Cette année, il assure être en parfaite forme physique pour affronter le lac Saint-Jean.

«J’ai fait beaucoup d’entraînement cette année et je n’ai pas eu beaucoup de repos. Ça fait du bien de ralentir et de voir les progrès que j’ai faits. Je me sens en super forme, tant sur le plan physique que mental», a reconnu le nageur de 27 ans au cours d’un entretien avec «Le Journal de Montréal», mercredi, à Roberval.

Prêt à souffrir

D’ailleurs, peu importe les conditions, combien de fois il a gagné la Traversée ou face à qui il se mesurera cette année, Xavier Desharnais assure qu’il ressent le même sentiment à l’approche du jour J.

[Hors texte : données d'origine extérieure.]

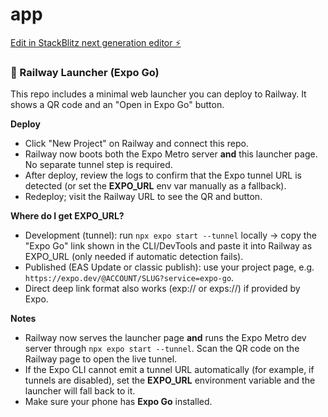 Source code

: # app

[Edit in StackBlitz next generation editor ⚡️](https://stackblitz.com/~/github.com/v97111/app)

### 🚀 Railway Launcher (Expo Go)
This repo includes a minimal web launcher you can deploy to Railway. It shows a QR code and an "Open in Expo Go" button.

**Deploy**
- Click "New Project" on Railway and connect this repo.
- Railway now boots both the Expo Metro server **and** this launcher page. No separate tunnel step is required.
- After deploy, review the logs to confirm that the Expo tunnel URL is detected (or set the **EXPO_URL** env var manually as a fallback).
- Redeploy; visit the Railway URL to see the QR and button.

**Where do I get EXPO_URL?**
- Development (tunnel): run `npx expo start --tunnel` locally → copy the "Expo Go" link shown in the CLI/DevTools and paste it into Railway as EXPO_URL (only needed if automatic detection fails).
- Published (EAS Update or classic publish): use your project page, e.g. `https://expo.dev/@ACCOUNT/SLUG?service=expo-go`.
- Direct deep link format also works (exp:// or exps://) if provided by Expo.

**Notes**
- Railway now serves the launcher page **and** runs the Expo Metro dev server through `npx expo start --tunnel`. Scan the QR code on the Railway page to open the live tunnel.
- If the Expo CLI cannot emit a tunnel URL automatically (for example, if tunnels are disabled), set the **EXPO_URL** environment variable and the launcher will fall back to it.
- Make sure your phone has **Expo Go** installed.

«Chaque année, on se sent un peu plus en contrôle, mais le feeling avant que la course débute demeure le même chaque fois. Tu sais à quoi t’attendre et tu sais comment ça va faire mal. Tu sais que tu pars pour sept heures dans un lac froid et tu ne sais pas s’il va y avoir des vagues ou du vent. Tu sais que peu importe ce qui va se passer, tu vas avoir mal. C’est plus ça le plus gros stress», a-t-il mentionné.

Le favori ?

Le champion de l’an dernier, Alex Meyer, a pris sa retraite, tout comme ceux de 2013, Tomi Stefanovski, et de 2012, Trent Grimsey.

Avant cela, de 2001 à 2011, c’est le Bulgare Petar Stoychev qui avait régné sur la discipline, mais il est, lui aussi, retraité.

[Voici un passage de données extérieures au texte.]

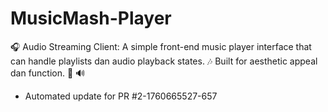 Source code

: # MusicMash-Player
🎧 Audio Streaming Client: A simple front-end music player interface that can handle playlists dan audio playback states. 🎶 Built for aesthetic appeal dan function. 🎨 🔊


- Automated update for PR #2-1760665527-657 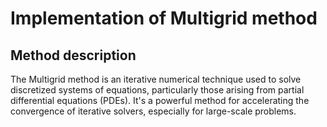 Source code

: # Implementation of Multigrid method

## Method description
The Multigrid method is an iterative numerical technique used to solve discretized systems of equations, particularly those arising from partial differential equations (PDEs). It's a powerful method for accelerating the convergence of iterative solvers, especially for large-scale problems. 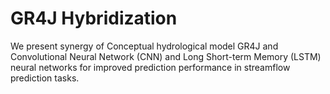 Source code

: # GR4J Hybridization
We present synergy of Conceptual hydrological model GR4J and Convolutional Neural Network (CNN) and Long Short-term Memory (LSTM) neural networks for improved prediction performance in streamflow prediction tasks.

C’est donc dire que des treize nageurs masculins inscrits pour l’épreuve du 32 km de samedi, Desharnais est le seul à avoir remporté l’événement.

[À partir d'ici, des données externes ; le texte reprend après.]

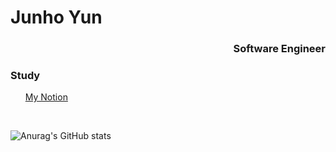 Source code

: <!--
**VolkaDemetrie/VolkaDemetrie** is a ✨ _special_ ✨ repository because its `README.md` (this file) appears on your GitHub profile.

Here are some ideas to get you started:

- 🔭 I’m currently working on ...
- 🌱 I’m currently learning ...
- 👯 I’m looking to collaborate on ...
- 🤔 I’m looking for help with ...
- 💬 Ask me about ...
- 📫 How to reach me: ...
- 😄 Pronouns: ...
- ⚡ Fun fact: ...
-->

<H1>Junho Yun</H1>
<H3 style="text-align:right">Software Engineer</H3>

<!-- <H3>Portfolio</H3> --> 
<H3>Study</H3>
<ul>
  <a href="https://volkademetrie.notion.site/Junho-Yun-5c4355d294744614b04c01a5b935a7a6?pvs=4">My Notion</a>
</ul>
<br/>


<!--<H3>
  Mainly used
</H3>
<H4>Language</H4>
<ul>
  <li>Java</li>
</ul>
<H4>Server</H4>
<ul>
  <li>Nginx</li>
  <li>Tomcat</li>
</ul>
<H4>Framework</H4>
<ul>
  <li>Spring</li>
  <li>Spring boot</li>
</ul>
<H3>
  Sub
</H3>
<H4>Language</H4>
<ul>
  <li>Python</li>
</ul>-->

![Anurag's GitHub stats](https://github-readme-stats.vercel.app/api?username=VolkaDemetrie&theme=merko&show_icons=true)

En appliquant la très rudimentaire règle de trois, il serait facile d’en venir à la conclusion que le Québécois est le favori pour remporter la 63e édition de l’événement.

«C’est vrai qu’on pourrait penser ça, mais je ne crois pas que ce soit le cas, a toutefois tempéré le principal intéressé. Il y a beaucoup de bons nageurs et chacun a sa force. Ça va être celui qui gère le mieux sa course qui va l’emporter à la fin.»

Selon lui, ses principaux rivaux seront l’Argentin Damian Blaum, qui a remporté le Grand prix de Santa Fe-Coronda cette année, une course de 57 km, le Macédonien Evgeny Pop Acev, l’Italien Edoardo

Stochino, deuxième l’an dernier, ainsi que son compatriote et partenaire d’entraînement Philippe Guertin.

Guertin a appris

À propos de Philippe Guertin, ce dernier croit en ses chances de se coiffer de la couronne du roi de la classique du lac Saint-Jean.

Guertin avait terminé sixième en 2014, puis avait terminé deuxième derrière Desharnais en 2015.

L’an dernier, toutefois, il n’avait pas été en mesure de terminer les 32 km, mais avait pu se consoler puisque deux jours auparavant, il avait remporté l’épreuve sur 10 km.

Cette année, toutefois, il ne prendra pas part au 10 km, qui débutera jeudi à 11 h 45 (hommes) et à 13 h 45 (dames). Tout ça, pour se donner le plus de chances possible de devenir le septième Québécois à remporter la mythique épreuve depuis sa première édition, en 1955.

«Je suis vraiment en forme cette année. J’ai un an de plus d’entraînement et je me sens en confiance. Avec ma victoire l’an dernier au 10 km, je veux venir gagner le 32 km.»

De bonnes chances

«Depuis quelques années, cette course est à ma portée. Ç’a été une question de circonstances, de stratégies et d’erreurs. Maintenant, j’ai plus d’expérience que j’en avais et c’est entre mes mains. Évidemment, il y a plusieurs nageurs qui pensent également que c’est à leur portée, je ne suis pas le seul. Mais je pense que j’ai de bonnes chances.»